◆ What the exercise asks:
Whenever the string "begin" turns up in a line below, that line should be copied.

◆ Collected data:
'''

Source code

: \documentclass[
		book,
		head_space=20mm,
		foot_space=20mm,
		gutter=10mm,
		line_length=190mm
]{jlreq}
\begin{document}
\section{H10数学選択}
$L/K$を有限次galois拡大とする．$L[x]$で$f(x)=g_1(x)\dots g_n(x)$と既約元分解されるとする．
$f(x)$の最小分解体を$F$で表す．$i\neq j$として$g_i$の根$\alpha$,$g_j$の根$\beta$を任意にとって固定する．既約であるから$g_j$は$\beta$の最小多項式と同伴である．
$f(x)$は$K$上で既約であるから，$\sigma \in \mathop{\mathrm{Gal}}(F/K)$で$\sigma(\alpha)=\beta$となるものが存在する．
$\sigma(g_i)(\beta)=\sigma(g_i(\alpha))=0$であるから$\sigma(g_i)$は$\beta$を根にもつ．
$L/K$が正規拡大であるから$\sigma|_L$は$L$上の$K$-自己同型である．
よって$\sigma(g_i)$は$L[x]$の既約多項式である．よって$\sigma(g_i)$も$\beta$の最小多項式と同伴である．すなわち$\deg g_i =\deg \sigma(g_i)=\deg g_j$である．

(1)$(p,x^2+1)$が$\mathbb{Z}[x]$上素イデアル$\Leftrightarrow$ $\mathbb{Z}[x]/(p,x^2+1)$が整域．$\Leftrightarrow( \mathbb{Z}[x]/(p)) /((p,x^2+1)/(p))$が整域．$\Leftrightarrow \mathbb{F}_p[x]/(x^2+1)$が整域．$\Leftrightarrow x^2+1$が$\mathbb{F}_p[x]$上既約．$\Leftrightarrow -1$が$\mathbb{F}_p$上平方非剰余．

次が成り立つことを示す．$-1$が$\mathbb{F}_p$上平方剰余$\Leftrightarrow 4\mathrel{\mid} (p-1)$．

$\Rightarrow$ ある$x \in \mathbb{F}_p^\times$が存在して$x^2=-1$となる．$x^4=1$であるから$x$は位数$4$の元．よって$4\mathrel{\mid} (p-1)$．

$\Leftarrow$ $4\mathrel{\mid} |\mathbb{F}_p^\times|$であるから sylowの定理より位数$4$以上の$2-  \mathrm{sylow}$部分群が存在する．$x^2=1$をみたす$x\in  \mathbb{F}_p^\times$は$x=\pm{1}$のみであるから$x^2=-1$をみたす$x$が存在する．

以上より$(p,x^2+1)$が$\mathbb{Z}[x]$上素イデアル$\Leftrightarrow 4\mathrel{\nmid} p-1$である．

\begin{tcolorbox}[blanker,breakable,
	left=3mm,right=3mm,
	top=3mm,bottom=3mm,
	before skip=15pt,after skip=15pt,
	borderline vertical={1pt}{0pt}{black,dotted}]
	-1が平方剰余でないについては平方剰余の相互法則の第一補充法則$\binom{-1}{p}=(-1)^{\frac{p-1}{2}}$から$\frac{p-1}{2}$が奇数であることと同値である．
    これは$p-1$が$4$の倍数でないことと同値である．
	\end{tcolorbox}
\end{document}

'''

◆ Solution:
\begin{document}
\begin{tcolorbox}[blanker,breakable,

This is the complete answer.